● Aim of the exercise: Scan the entries below. Return every line that includes "matches".

● Data extract:

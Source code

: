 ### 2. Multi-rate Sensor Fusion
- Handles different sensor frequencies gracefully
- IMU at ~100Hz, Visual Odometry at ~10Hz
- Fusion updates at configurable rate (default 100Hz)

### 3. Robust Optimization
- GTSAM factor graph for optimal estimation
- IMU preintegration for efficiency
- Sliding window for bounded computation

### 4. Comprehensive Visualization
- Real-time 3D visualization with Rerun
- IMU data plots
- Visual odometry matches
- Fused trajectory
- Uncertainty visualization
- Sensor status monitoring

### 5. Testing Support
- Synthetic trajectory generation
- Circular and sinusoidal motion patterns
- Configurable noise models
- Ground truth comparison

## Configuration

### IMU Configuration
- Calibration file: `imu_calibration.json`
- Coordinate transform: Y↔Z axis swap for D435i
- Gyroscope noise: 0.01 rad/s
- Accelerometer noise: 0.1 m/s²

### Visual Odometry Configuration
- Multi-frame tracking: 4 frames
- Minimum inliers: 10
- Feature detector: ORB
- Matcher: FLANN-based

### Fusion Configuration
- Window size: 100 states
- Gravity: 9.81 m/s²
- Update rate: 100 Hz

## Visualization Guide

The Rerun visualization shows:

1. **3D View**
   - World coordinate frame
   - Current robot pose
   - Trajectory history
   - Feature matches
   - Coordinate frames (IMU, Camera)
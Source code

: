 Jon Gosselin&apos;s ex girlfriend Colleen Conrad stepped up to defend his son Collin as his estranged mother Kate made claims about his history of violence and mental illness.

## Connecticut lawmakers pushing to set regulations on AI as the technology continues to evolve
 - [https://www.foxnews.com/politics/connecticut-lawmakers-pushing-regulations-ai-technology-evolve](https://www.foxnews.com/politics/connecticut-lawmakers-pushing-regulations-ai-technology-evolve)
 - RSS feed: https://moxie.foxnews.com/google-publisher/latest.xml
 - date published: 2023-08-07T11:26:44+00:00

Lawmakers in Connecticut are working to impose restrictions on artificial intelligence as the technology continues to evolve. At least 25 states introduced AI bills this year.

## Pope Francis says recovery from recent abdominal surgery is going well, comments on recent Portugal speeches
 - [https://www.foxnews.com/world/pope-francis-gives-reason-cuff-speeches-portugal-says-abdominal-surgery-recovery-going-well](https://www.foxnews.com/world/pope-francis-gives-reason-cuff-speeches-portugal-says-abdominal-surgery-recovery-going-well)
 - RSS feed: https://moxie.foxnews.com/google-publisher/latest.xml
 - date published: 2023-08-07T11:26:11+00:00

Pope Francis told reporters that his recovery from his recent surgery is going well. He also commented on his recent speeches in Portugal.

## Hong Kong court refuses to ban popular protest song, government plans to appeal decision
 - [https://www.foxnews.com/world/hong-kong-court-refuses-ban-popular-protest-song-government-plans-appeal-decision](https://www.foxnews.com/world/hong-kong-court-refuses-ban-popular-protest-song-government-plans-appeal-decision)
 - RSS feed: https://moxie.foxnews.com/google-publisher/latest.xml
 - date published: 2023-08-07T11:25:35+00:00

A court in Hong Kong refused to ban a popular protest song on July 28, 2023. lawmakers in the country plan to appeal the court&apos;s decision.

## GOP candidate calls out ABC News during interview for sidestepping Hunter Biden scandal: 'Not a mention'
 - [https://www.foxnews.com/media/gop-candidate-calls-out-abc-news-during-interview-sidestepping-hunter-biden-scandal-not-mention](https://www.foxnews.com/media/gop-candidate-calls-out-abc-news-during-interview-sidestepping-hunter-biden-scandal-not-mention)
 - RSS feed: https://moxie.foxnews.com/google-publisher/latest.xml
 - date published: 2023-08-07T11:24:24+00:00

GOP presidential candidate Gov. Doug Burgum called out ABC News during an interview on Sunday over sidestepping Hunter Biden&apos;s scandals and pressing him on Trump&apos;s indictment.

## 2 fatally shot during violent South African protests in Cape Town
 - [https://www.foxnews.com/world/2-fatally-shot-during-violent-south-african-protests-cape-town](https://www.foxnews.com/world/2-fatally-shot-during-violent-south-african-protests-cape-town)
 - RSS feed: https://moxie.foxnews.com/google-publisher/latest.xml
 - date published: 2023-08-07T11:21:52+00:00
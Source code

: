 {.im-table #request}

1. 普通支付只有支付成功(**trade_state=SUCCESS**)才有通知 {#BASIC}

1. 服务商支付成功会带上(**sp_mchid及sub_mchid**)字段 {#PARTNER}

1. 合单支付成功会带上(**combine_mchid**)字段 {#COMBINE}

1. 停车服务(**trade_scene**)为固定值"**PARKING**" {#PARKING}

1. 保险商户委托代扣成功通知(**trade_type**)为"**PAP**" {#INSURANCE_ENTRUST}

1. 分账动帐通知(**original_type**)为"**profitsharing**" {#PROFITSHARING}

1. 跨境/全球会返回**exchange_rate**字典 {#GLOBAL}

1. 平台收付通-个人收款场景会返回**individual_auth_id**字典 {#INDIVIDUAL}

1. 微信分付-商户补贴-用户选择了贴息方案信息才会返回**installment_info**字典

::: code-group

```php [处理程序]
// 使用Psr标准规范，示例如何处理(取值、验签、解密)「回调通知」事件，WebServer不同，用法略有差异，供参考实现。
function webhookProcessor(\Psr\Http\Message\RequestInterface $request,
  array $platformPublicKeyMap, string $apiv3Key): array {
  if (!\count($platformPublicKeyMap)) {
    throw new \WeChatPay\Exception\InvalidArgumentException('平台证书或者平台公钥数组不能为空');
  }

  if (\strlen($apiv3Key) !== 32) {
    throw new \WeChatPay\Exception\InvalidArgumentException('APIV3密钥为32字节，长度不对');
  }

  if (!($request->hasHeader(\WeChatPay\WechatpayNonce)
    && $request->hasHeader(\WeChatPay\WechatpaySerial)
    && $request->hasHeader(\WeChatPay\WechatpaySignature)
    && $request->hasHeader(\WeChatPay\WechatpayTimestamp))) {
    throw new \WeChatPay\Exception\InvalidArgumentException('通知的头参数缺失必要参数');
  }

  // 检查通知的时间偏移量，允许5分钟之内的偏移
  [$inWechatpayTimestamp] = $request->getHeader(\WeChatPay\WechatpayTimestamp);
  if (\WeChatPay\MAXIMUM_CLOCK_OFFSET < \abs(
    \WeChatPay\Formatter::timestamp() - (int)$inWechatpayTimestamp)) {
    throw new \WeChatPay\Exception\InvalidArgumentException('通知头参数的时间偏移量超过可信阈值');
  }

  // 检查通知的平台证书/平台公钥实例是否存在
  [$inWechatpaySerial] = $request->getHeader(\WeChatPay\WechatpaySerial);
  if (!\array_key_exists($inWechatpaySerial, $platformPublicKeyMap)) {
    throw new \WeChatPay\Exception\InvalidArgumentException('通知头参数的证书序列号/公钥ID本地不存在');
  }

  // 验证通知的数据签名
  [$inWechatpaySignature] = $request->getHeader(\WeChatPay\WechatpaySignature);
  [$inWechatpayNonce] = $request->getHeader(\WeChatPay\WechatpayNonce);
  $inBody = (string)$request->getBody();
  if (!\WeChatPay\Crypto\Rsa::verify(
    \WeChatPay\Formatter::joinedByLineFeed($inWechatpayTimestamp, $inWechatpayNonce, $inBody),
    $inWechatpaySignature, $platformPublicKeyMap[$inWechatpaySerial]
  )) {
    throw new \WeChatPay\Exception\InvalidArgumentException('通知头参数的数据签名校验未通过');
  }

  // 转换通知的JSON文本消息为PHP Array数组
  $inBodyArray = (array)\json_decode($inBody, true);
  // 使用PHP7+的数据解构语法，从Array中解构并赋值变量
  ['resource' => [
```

● Finished task:
- Visual odometry matches
   - Feature matches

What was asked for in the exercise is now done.